:: Data

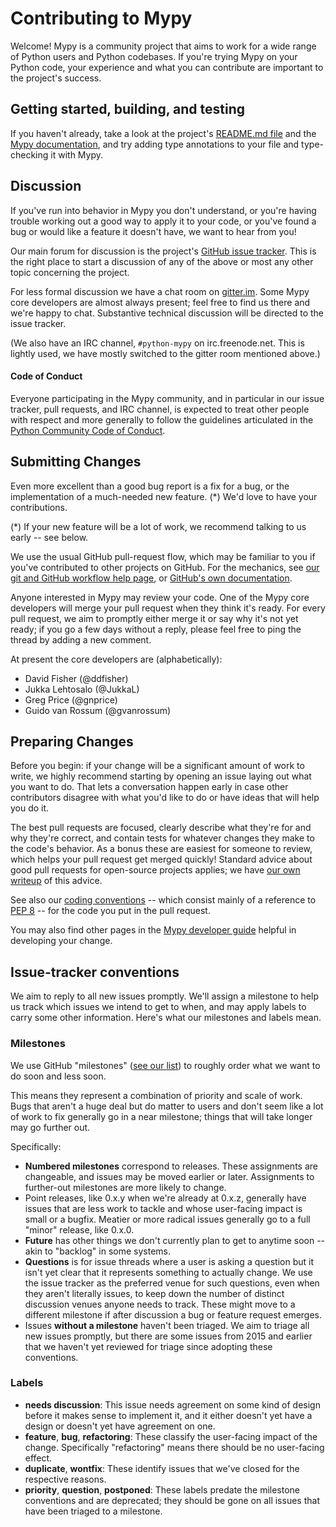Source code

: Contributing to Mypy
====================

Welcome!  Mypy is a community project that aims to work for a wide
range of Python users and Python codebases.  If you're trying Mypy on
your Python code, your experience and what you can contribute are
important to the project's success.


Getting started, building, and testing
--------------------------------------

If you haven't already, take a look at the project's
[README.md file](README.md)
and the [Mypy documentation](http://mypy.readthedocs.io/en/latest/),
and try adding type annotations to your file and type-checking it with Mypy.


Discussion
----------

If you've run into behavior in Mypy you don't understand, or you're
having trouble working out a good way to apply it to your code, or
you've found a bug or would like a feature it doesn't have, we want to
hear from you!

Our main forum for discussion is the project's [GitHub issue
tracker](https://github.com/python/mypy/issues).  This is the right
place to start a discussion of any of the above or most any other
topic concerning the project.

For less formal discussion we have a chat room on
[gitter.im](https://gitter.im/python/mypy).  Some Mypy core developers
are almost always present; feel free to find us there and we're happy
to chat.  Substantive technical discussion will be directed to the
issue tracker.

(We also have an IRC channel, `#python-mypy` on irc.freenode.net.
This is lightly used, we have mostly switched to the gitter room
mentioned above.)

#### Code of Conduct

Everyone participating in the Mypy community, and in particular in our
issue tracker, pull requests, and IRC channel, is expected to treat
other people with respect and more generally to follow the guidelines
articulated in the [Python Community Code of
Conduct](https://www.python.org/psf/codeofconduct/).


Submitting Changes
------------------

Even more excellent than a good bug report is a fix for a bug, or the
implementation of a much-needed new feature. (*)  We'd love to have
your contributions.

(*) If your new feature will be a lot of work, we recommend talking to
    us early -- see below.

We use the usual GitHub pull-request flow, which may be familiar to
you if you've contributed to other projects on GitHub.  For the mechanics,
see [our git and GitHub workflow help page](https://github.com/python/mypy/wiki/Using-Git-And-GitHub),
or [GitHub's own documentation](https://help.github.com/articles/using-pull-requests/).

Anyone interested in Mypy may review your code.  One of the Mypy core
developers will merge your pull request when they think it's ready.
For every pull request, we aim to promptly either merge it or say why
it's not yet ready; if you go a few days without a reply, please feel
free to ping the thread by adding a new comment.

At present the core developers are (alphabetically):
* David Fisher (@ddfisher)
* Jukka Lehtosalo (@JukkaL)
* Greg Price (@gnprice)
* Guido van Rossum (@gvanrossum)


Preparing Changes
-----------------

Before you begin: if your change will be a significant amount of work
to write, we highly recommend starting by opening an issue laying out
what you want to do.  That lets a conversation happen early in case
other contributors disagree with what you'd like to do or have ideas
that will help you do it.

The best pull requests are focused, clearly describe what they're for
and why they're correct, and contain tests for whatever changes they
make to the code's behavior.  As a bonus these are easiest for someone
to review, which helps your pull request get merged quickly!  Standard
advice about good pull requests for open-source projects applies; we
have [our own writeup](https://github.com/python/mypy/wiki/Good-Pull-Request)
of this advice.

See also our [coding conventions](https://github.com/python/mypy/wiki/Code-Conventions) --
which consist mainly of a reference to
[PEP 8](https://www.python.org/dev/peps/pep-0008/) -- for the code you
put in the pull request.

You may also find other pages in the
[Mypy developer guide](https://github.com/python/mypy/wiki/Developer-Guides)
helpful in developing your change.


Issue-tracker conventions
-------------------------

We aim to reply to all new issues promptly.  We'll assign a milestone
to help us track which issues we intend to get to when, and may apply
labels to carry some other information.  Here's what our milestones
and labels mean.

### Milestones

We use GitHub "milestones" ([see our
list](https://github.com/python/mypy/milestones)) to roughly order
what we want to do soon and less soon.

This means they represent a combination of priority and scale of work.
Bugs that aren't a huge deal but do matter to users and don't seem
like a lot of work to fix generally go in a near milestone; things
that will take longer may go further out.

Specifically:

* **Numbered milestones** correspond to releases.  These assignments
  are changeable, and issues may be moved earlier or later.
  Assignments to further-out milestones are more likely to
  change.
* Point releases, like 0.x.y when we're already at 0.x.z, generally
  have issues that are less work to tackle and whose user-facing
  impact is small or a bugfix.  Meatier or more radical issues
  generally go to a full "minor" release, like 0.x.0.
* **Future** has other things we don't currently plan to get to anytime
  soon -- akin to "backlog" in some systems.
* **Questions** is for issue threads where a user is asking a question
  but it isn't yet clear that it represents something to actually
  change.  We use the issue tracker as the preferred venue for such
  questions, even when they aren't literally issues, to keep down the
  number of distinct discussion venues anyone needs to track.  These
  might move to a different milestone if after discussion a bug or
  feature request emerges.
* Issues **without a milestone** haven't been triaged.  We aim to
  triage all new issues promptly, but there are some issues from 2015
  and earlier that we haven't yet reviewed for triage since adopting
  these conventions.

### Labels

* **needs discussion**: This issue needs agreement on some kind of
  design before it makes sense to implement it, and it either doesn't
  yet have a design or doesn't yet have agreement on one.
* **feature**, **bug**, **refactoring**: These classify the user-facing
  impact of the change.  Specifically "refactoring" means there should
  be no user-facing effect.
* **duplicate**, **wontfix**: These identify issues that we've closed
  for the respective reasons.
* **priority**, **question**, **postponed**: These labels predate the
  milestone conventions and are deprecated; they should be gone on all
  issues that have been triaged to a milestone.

::::
:: Data

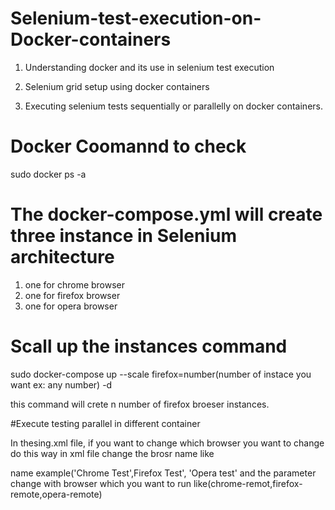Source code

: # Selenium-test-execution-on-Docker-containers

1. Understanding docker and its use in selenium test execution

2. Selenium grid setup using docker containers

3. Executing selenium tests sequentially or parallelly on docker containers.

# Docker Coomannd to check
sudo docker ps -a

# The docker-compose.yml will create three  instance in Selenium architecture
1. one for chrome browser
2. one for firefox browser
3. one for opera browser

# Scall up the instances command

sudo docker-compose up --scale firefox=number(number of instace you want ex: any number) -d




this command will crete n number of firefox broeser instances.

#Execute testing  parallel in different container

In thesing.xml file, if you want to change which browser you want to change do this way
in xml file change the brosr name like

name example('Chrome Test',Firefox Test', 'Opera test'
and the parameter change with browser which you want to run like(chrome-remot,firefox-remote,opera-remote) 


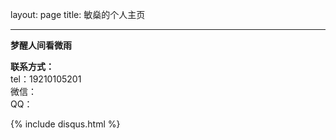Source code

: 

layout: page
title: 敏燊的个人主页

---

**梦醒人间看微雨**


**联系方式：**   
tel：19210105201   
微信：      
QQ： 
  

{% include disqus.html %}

::::
:: Data

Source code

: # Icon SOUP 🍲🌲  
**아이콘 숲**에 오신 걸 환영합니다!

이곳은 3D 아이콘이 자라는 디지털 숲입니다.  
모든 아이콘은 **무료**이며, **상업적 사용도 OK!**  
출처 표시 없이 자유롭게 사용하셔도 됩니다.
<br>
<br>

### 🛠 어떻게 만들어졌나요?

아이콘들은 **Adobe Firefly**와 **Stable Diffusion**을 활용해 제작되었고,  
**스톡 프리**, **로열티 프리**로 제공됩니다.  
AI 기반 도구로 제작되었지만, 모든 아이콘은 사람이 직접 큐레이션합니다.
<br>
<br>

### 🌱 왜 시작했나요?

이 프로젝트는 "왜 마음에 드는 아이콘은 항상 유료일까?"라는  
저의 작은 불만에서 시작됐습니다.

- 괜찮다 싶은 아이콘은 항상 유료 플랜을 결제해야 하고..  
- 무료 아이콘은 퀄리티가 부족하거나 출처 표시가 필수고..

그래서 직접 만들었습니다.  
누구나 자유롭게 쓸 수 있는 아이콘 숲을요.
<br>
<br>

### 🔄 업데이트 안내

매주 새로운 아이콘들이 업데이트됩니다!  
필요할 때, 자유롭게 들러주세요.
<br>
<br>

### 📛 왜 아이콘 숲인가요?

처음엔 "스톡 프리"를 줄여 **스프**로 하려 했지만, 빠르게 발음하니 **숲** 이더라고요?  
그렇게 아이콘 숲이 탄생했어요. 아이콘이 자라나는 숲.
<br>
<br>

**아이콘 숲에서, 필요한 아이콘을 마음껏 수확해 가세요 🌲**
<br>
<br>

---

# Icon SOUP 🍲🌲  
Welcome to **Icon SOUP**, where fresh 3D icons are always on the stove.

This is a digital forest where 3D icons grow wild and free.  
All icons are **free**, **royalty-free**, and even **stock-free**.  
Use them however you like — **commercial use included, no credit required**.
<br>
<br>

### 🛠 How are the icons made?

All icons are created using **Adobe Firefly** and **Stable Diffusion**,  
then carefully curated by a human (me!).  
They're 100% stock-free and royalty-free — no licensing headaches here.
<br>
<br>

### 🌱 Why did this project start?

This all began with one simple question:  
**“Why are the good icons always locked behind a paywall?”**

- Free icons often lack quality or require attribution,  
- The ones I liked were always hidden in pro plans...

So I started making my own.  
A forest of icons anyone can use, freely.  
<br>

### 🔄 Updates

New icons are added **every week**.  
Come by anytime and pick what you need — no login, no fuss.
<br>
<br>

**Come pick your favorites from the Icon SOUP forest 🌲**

::::

Going through the listing above, count every line in which the word "Firefly" occurs, and state only the count.

*Written solution*. 2